### DATA FOR ANALYSIS
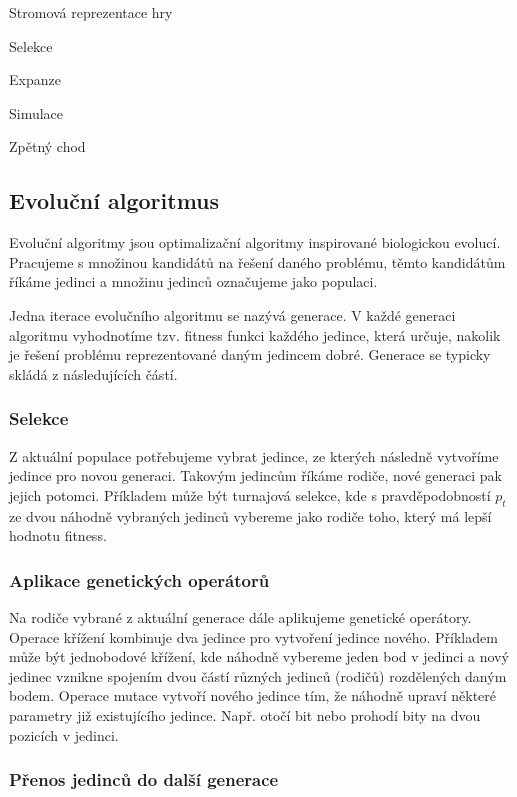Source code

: Stromová reprezentace hry

Selekce

Expanze

Simulace

Zpětný chod

\subsection{Evoluční algoritmus}
 
Evoluční algoritmy jsou optimalizační algoritmy inspirované biologickou evolucí. Pracujeme s množinou kandidátů na řešení daného problému, těmto kandidátům říkáme jedinci a množinu jedinců označujeme jako populaci. 

Jedna iterace evolučního algoritmu se nazývá generace. V každé generaci algoritmu vyhodnotíme tzv. fitness funkci každého jedince, která určuje, nakolik je řešení problému reprezentované daným jedincem dobré. Generace se typicky skládá z následujících částí.

\subsubsection*{Selekce}

Z aktuální populace potřebujeme vybrat jedince, ze kterých následně vytvoříme jedince pro novou generaci. Takovým jedincům říkáme rodiče, nové generaci pak jejich potomci. Příkladem může být turnajová selekce, kde s pravděpodobností $p_t$ ze dvou náhodně vybraných jedinců vybereme jako rodiče toho,  který má lepší hodnotu fitness.

\subsubsection*{Aplikace genetických operátorů}

Na rodiče vybrané z aktuální generace dále aplikujeme genetické operátory. 
Operace křížení kombinuje dva jedince pro vytvoření jedince nového. Příkladem může být jednobodové křížení, kde náhodně vybereme jeden bod v jedinci a nový jedinec vznikne spojením dvou částí různých jedinců (rodičů) rozdělených daným bodem. 
Operace mutace vytvoří nového jedince tím, že náhodně upraví některé parametry již existujícího jedince. Např. otočí bit nebo prohodí bity na dvou pozicích v jedinci.

\subsubsection*{Přenos jedinců do další generace}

### PROBLEM TO SOLVE
Whenever the word "aktuální" shows up in a line of the entries, list that line.

### WRITTEN RESPONSE
Z aktuální populace potřebujeme vybrat jedince, ze kterých následně vytvoříme jedince pro novou generaci. Takovým jedincům říkáme rodiče, nové generaci pak jejich potomci. Příkladem může být turnajová selekce, kde s pravděpodobností $p_t$ ze dvou náhodně vybraných jedinců vybereme jako rodiče toho,  který má lepší hodnotu fitness.
Na rodiče vybrané z aktuální generace dále aplikujeme genetické operátory. 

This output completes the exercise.